3)*Allow drivers to throw away their two worst finishes of the year.* This is a suggestion that would encourage drivers who are injured to not push themselves to get back in the car immediately after their injury. Points could still be awarded as they are today to the person who starts the race, so that drivers could start and then have a sub. However, if the substitute driver didn't perform well, the race could conceivably be one of the races discarded for a driver. This would also allow someone who crashes a car the luxury of not coming back out and running laps in a damaged car simply to gather whatever points they possibly can.

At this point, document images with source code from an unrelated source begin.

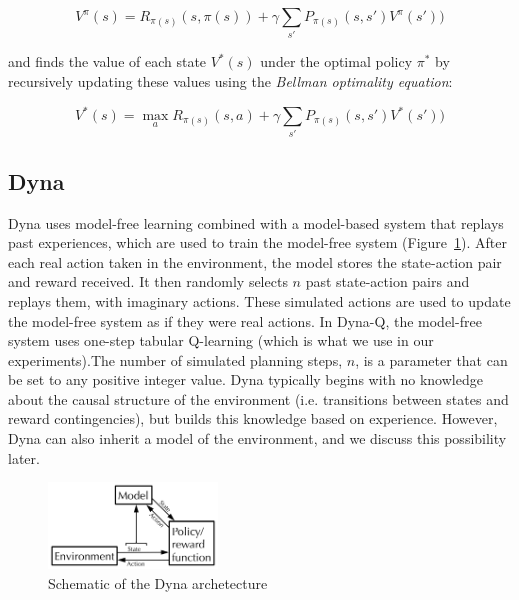 \documentclass[letterpaper]{article}
\begin{document}
\begin{equation}
V^{\pi}(s) = R_{\pi(s)}(s,\pi(s)) + \gamma \sum\limits_{s'} P_{\pi(s)}(s,s')V^{\pi}(s'))
\end{equation}

\noindent
and finds the value of each state $V^{*}(s)$ under the optimal policy $\pi^*$ by recursively updating these values using the \textit{Bellman optimality equation}:

\begin{equation}
V^{*}(s) = \max_a R_{\pi(s)}(s,a) + \gamma \sum\limits_{s'} P_{\pi(s)}(s,s')V^{*}(s'))
\end{equation}

\subsection{Dyna}

Dyna uses model-free learning combined with a model-based system that replays past experiences, which are used to train the model-free system (Figure~\ref{fig:dyna_schematic}). After each real action taken in the environment, the model stores the state-action pair and reward received. It then randomly selects $n$ past state-action pairs and replays them, with imaginary actions. These simulated actions are used to update the model-free system as if they were real actions. In Dyna-Q, the model-free system uses one-step tabular Q-learning (which is what we use in our experiments).The number of simulated planning steps, $n$, is a parameter that can be set to any positive integer value. Dyna typically begins with no knowledge about the causal structure of the environment (i.e. transitions between states and reward contingencies), but builds this knowledge based on experience. However, Dyna can also inherit a model of the environment, and we discuss this possibility later.

\begin{figure}[ht]
\centering
\includegraphics[width=0.4\textwidth]{dyna_schematic}
\caption{Schematic of the Dyna archetecture}
\label{fig:dyna_schematic}
\end{figure}
\end{document}
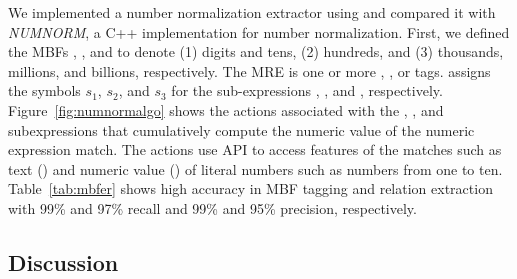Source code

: We implemented a number normalization extractor using \framework and 
compared it with {\em NUMNORM}, a 
C++ implementation for number normalization. 
First, we defined the MBFs , , and 
to denote (1) digits and tens, (2) hundreds, and (3) 
thousands, millions, and billions, respectively.
The  MRE 
 is one or more , , or  tags. 
\framework assigns the symbols $s_1$, $s_2$, and $s_3$ 
for the sub-expressions , , and , respectively. 
Figure~\ref{fig:numnormalgo} shows the actions associated with the , , and  subexpressions that cumulatively compute the numeric value of the numeric expression match.
The actions use \framework API to access features of the matches such 
as text () and numeric 
value () of literal numbers such as numbers from one to ten.
%
Table~\ref{tab:mbfer} shows high accuracy in MBF tagging and relation extraction 
with 99\% and 97\% recall and 99\% and 95\% precision, respectively. 

\vspace{-1.5em}
\subsection{Discussion}
\label{subsec:discuss}
\label{sec:discuss}

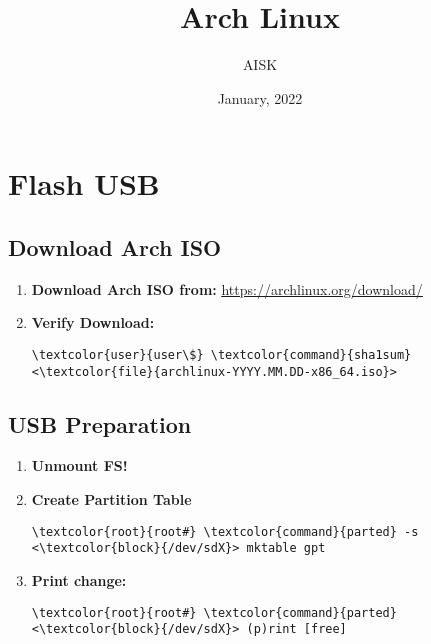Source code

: \documentclass[10pt, a4paper, onecolumn, openany]{book} %
\title{\textbf{Arch Linux}}
\author{AISK}
\date{January, 2022}
\begin{document}
\maketitle
\tableofcontents

\chapter{Flash USB}
\section{Download Arch ISO}
\begin{enumerate}
    \item \textbf{Download Arch ISO from:}
\newline \underline{\href{https://archlinux.org/download/}{https://archlinux.org/download/}}
    \item \textbf{Verify Download:}
\begin{Verbatim}[commandchars=\\\{\}]
\textcolor{user}{user\$} \textcolor{command}{sha1sum} <\textcolor{file}{archlinux-YYYY.MM.DD-x86_64.iso}>
\end{Verbatim}
\end{enumerate}
\section{USB Preparation}
\begin{enumerate}
    \item \textbf{Unmount FS!}
    \item \textbf{Create Partition Table}
\begin{Verbatim}[commandchars=\\\{\}]
\textcolor{root}{root#} \textcolor{command}{parted} -s <\textcolor{block}{/dev/sdX}> mktable gpt
\end{Verbatim}
    \item \textbf{Print change:}
\begin{Verbatim}[commandchars=\\\{\}]
\textcolor{root}{root#} \textcolor{command}{parted} <\textcolor{block}{/dev/sdX}> (p)rint [free]
\end{Verbatim}
\end{enumerate}
\end{document}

4)*Standardize points for people finishing lower than 30th.* This suggestion is a good piggyback to the previous idea; award the same points to the drivers who finish 30th through 43rd. This is a fantastic idea to eliminate the rolling wrecks that are a primary cause for so many debris cautions throughout the year. If a car is involved in a wreck that will require significant time to fix, the team will not feel pressured to get the car back on the track to attempt to garner points. When finishing 40th results in the same points as finishing 32nd, there won't be any reason for damaged cars to be put back in the track. That will hopefully reduce debris cautions and all but eliminate the need for a competitive speed rule to be enforced.
5)*Afford Chase drivers their own point system during the final 10 races*. The purpose of the Chase was to have a race to the finish among the eligible drivers that would offer them a nearly equal chance of winning the championship. The experience in the two previous Chases has shown that a driver can only have one bad race and realistically expect to have a shot at the championship. If the drivers have more than one finish of 30th or worse, their hopes for a title are dashed. If the Chase drivers had their own point system, though, a bad race would merely mean that they would receive the fewest points of the Chase competitors. Two or three bad races would not eliminate a competitor from Chase contention. With that type of system in place, there would be a distinct possibility that six or seven drivers could easily be mathematically eligible for the championship heading into the final race of the year.
Like it or not, the Chase is a necessary evil that NASCAR is going to have in place for the foreseeable future. The first year was a resounding success, but last year was a bit of a runaway, and there is certainly some room for adjustment going forward. It will be interesting to see what changes are going to be proposed by NASCAR for the Chase in 2007. Hopefully there will be changes made that will make the race to that championship more exciting, and afford more drivers the opportunity to win the title in the final race at Homestead.